Les seules données objectives sont celles des affaires déjà judiciarisées ou ayant donné lieu à des plaintes. En ce qui concerne les études déclaratives, dans lesquelles on interroge des personnes pour savoir si elles ont été ou non victimes d'inceste ou si elles connaissent des victimes, il faut se méfier des extrapolations. On nous dit qu'une personne sur quatre connaît quelqu'un qui a été victime d'un inceste, mais cela ne prouve pas l'existence d'un nombre important de situations cachées. Dans une classe de collège ou de lycée, si un cas d'inceste vient à être dévoilé, les autres élèves l'apprennent. Cela fait déjà un trentaine depersonnes ayant connaissance d'une même situation. Bien évidemment, l'inceste est probablement plus fréquent qu'on ne le pensait il n'y a pas si longtemps, lorsqu'on ne parvenait pas à ouvrir les yeux sur les transgressions de cet interdit fondateur. Mais, aujourd'hui, il existe un message social fort qui vise à inciter les victimes à parler. La sous-déclaration des situations d'inceste, qui représentait une réalité il y a vingt ans, me semble donc s'être considérablement réduite.
La loi définit-elle actuellement l'inceste ?

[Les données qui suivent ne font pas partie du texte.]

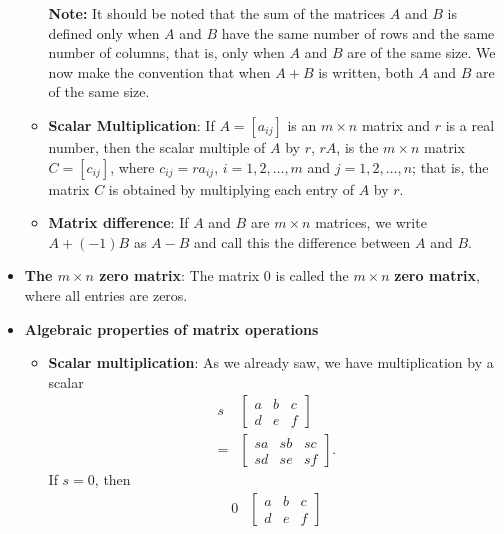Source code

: \documentclass{report}
\begin{document}
\begin{itemize}
\begin{itemize}
                    \bigbreak \noindent 
                    \textbf{Note:} It should be noted that the sum of the matrices $A$ and $B$ is defined only when $A$ and $B$ have the same number of rows and the same number of columns, that is, only when $A$ and $B$ are of the same size. We now make the convention that when $A + B$ is written, both $A$ and $B$ are of the same size.
                \item \textbf{Scalar Multiplication}:
                    If \( A = [a_{ij}] \) is an \( m \times n \) matrix and \( r \) is a real number, then the scalar multiple of \( A \) by \( r \), \( rA \), is the \( m \times n \) matrix \( C = [c_{ij}] \), where \( c_{ij} = r a_{ij}, \, i = 1, 2, \ldots, m \) and \( j = 1, 2, \ldots, n \); that is, the matrix \( C \) is obtained by multiplying each entry of \( A \) by \( r \).
                \item \textbf{Matrix difference}:
                    If \( A \) and \( B \) are \( m \times n \) matrices, we write \( A + (-1)B \) as \( A - B \) and call this the difference between \( A \) and \( B \).
            \end{itemize}
        \item \textbf{The $m\times n$ zero matrix}: The matrix 0 is called the $m\times n$ \textbf{zero matrix}, where all entries are zeros.
        \item \textbf{Algebraic properties of matrix operations}
            \begin{itemize}
                \item \textbf{Scalar multiplication}: As we already saw, we have multiplication by a scalar
                    \begin{align*}
                        s &\begin{bmatrix} a & b & c \\d & e & f \end{bmatrix}  \\
                        = &\begin{bmatrix} sa & sb & sc \\ sd & se & sf \end{bmatrix}
                    .\end{align*}
                    If $s=0$, then 
                    \begin{align*}
                        0&\begin{bmatrix} a & b & c \\d & e & f \end{bmatrix}  \\

\end{align*}
\end{itemize}
\end{itemize}
\end{document}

Le code pénal nous dit qu'est puni le viol, avec circonstance aggravante pour l'auteur s'il est un ascendant légitime, naturel ou adoptif ou toute autre personne ayant autorité sur la victime. Est également punie toute atteinte sexuelle exercée sans violence, contrainte, menace ni surprise par un majeur sur un mineur de 15 ans. Là aussi, le fait que l'auteur soit un ascendant constitue une circonstance aggravante. Mais le fait est que le mot « inceste » n'est pas utilisé par le législateur. D'ailleurs, l'acte en lui-même n'est pas interdit lorsqu'il s'agit d'adultes. J'ai ainsi eu à connaître des cas de pères et de filles majeures qui avaient des rapports sexuels, apparemment sans contrainte, ne tombant pas sous le coup de la loi. Il n'existe pas non plus de définition strictement médicale de l'inceste. J'interviens le plus souvent dans ces affaires dans le cadre d'une procédure judiciaire. Ce n'est donc pas moi qui qualifie les faits, mais la justice. Il me semble néanmoins que l'on peut définir l'inceste comme l'existence de relations sexuelles entre enfants et parents. L'inceste, c'est en effet d'abord une rupture de la continuité générationnelle. Qu'un père ou une mère ait des relations sexuelles avec son enfant constitue une perturbation profonde et pathogène de la relation éducative. Il me paraît donc justifié de signifier par une condamnation pénale qu'il s'agit d'un interdit social fort. En revanche, est-il pertinent de qualifier de la même façon l'agression sexuelle entre un frère et une soeur? Humainement et cliniquement, une relation sexuelle au sein de la fratrie m'apparaît de nature différente, même si elle reste condamnable. Mettre toutes les situations dans le même sac, comme semblent le faire les auteurs de la proposition de loi, ne me paraît pas pertinent d'un point de vue clinique.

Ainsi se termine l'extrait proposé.